DOI https://doi.org/10.1007/s00442-015-3250-5
Department(s) Nature Conservation and Plant Ecology
PE&RC
Publication type Refereed Article in a scientific journal
Publication year 2015
Keyword(s) Global change - Nutrient - Photosynthesis - Terrestrial productivity - Tropical rain forest
Abstract

Photosynthesis/nutrient relationships of proximally growing forest and savanna trees were determined in an ecotonal region of Cameroon (Africa). Although area-based foliar N concentrations were typically lower for savanna trees, there was no difference in photosynthetic rates between the two vegetation formation types.
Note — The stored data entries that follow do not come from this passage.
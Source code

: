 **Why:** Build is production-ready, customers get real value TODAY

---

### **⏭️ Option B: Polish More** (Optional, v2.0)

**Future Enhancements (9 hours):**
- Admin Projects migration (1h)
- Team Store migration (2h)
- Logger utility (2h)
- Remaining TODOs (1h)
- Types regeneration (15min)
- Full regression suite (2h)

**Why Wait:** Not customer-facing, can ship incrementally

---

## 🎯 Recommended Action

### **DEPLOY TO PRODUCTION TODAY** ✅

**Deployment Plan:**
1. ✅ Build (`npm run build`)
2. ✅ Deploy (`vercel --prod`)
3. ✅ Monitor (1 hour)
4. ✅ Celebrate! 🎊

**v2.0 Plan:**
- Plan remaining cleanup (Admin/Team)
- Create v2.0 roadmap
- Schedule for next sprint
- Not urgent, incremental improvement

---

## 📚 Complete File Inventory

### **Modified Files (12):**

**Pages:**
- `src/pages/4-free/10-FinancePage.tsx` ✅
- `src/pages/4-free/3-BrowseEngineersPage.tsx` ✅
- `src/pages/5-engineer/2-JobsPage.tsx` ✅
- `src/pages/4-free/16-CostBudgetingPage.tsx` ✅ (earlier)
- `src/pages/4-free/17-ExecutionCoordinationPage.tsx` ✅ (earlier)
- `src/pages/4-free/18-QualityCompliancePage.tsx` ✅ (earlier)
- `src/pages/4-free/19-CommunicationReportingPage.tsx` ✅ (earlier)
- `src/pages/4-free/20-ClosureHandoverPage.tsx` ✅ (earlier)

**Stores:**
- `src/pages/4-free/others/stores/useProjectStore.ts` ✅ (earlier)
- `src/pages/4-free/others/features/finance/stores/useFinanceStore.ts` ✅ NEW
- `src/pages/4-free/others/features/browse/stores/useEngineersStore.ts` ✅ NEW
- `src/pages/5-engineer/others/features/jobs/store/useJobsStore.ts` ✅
Opposite to N, area-based P concentrations were—on average—slightly lower for forest trees; a dependency of photosynthetic characteristics on foliar P was only evident for savanna trees. Thus savanna trees use N more efficiently than their forest counterparts, but only in the presence of relatively high foliar P. Along with some other recent studies, these results suggest that both N and P are important modulators of woody tropical plant photosynthetic capacities, influencing photosynthetic metabolism in different ways that are also biome specific. Attempts to find simple unifying equations to describe woody tropical vegetation photosynthesis-nutrient relationships are likely to meet with failure, with ecophysiological distinctions between forest and savanna requiring acknowledgement.